Taking account of slow implementation against the planned duration of the infrastructure development projects, the UO comments that increase in allocation implies rising cost induced economic rent which has made the public investments inefficient. For instance, Bangladesh spends Tk. 59 crore (proposed) to build one kilometer of 4-lane highways whereas China and India spend Tk. 13 crore and Tk. 10 crore respectively.

Growth in real sector, particularly in the industry, has remained sluggish for long. Industrial growth rate declined from 11.09 percent in FY 2015-16 to 10.50 percent in FY 2016-17. Agricultural sector, however, grew slightly from 2.79 percent in FY 2015-16 to 3.40 percent in FY 2016-17. Service sector also exhibited a slight increase from 6.25 in FY 2015-16 to 6.50 percent in FY 2016-17.

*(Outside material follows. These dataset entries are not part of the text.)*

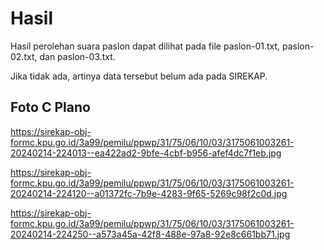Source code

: # Hasil

Hasil perolehan suara paslon dapat dilihat pada file paslon-01.txt, paslon-02.txt, dan paslon-03.txt.

Jika tidak ada, artinya data tersebut belum ada pada SIREKAP.

## Foto C Plano

https://sirekap-obj-formc.kpu.go.id/3a99/pemilu/ppwp/31/75/06/10/03/3175061003261-20240214-224013--ea422ad2-9bfe-4cbf-b956-afef4dc7f1eb.jpg

https://sirekap-obj-formc.kpu.go.id/3a99/pemilu/ppwp/31/75/06/10/03/3175061003261-20240214-224120--a01372fc-7b9e-4283-9f65-5269c98f2c0d.jpg

https://sirekap-obj-formc.kpu.go.id/3a99/pemilu/ppwp/31/75/06/10/03/3175061003261-20240214-224250--a573a45a-42f8-488e-97a8-92e8c661bb71.jpg
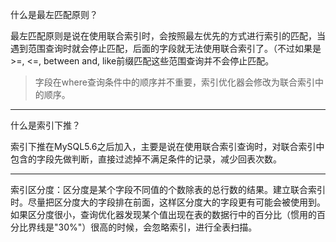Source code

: 什么是最左匹配原则？

最左匹配原则是说在使用联合索引时，会按照最左优先的方式进行索引的匹配，当遇到范围查询时就会停止匹配，后面的字段就无法使用联合索引了。（不过如果是 >=, <=, between and, like前缀匹配这些范围查询并不会停止匹配。
> 字段在where查询条件中的顺序并不重要，索引优化器会修改为联合索引中的顺序。

---

什么是索引下推？

索引下推在MySQL5.6之后加入，主要是说在使用联合索引查询时，对联合索引中包含的字段先做判断，直接过滤掉不满足条件的记录，减少回表次数。

---

索引区分度：区分度是某个字段不同值的个数除表的总行数的结果。建立联合索引时。尽量把区分度大的字段排在前面，这样区分度大的字段更有可能会被使用到。如果区分度很小，查询优化器发现某个值出现在表的数据行中的百分比（惯用的百分比界线是"30%"）很高的时候，会忽略索引，进行全表扫描。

Pointing to the fact that Bangladesh lags behind its South Asian counterparts in social sector spending, the think tank expresses concern over inadequate development expenditure on health, education, and social security and welfare, and calls for channeling adequate resources into social sectors that give particular impetus to the improvement in human development.

Health expenditure has declined of late resulting in high out-of-pocket expenditure in the sector. Development expenditure on health stood at 9.7 percent of the total development expenditure in FY 2009-10, which declined to 7.5 percent in FY 2011-12, 6.8 percent in FY 2012-13, 5.3 percent in FY 2013-14, 5.3 percent in FY 2014-15, 5.4 percent in FY 2015-16, 5.5 percent in FY 2016-17 and 6.1 percent in FY 2017-18.

Referring to the declining allocation for social security and welfare, the UO evinces that development expenditure on social security and welfare stood at 5.4 percent of the total development expenditure in FY 2009-10, whereas the allocation was 5.3 percent in FY 2011-12, 4.5 percent in FY 2012-13, 4.7 percent in FY 2013-14, 4.5 percent in FY 2014-15, 3.8 percent in FY 2015-16, 3.4 percent in FY 2016-17 and 2.8 percent in FY 2017-18.

Pointing to failure of economic growth to create employment, the research organization notes that unemployed population increased to 2.6 million which is highest since 2000. More than 70 percent of the total unemployed population is youth. To ensure distributional fairness in the economy, employment-friendly budgetary allocations for productive sectors is necessary.

If not dealt with effectively, income inequality together with inequality in access to health and social security, multidimensional poverty, and joblessness particularly among the youth may undermine the development already achieved by the county, comments the UO.

Calling for prudent and farsighted fiscal management, the research organisation states that proposed actions are inadequate to bring fiscal discipline in the management of revenue, deficit and debt one the one hand and to establish an inclusive society in the absence of distributive reforms in the tax system on the other.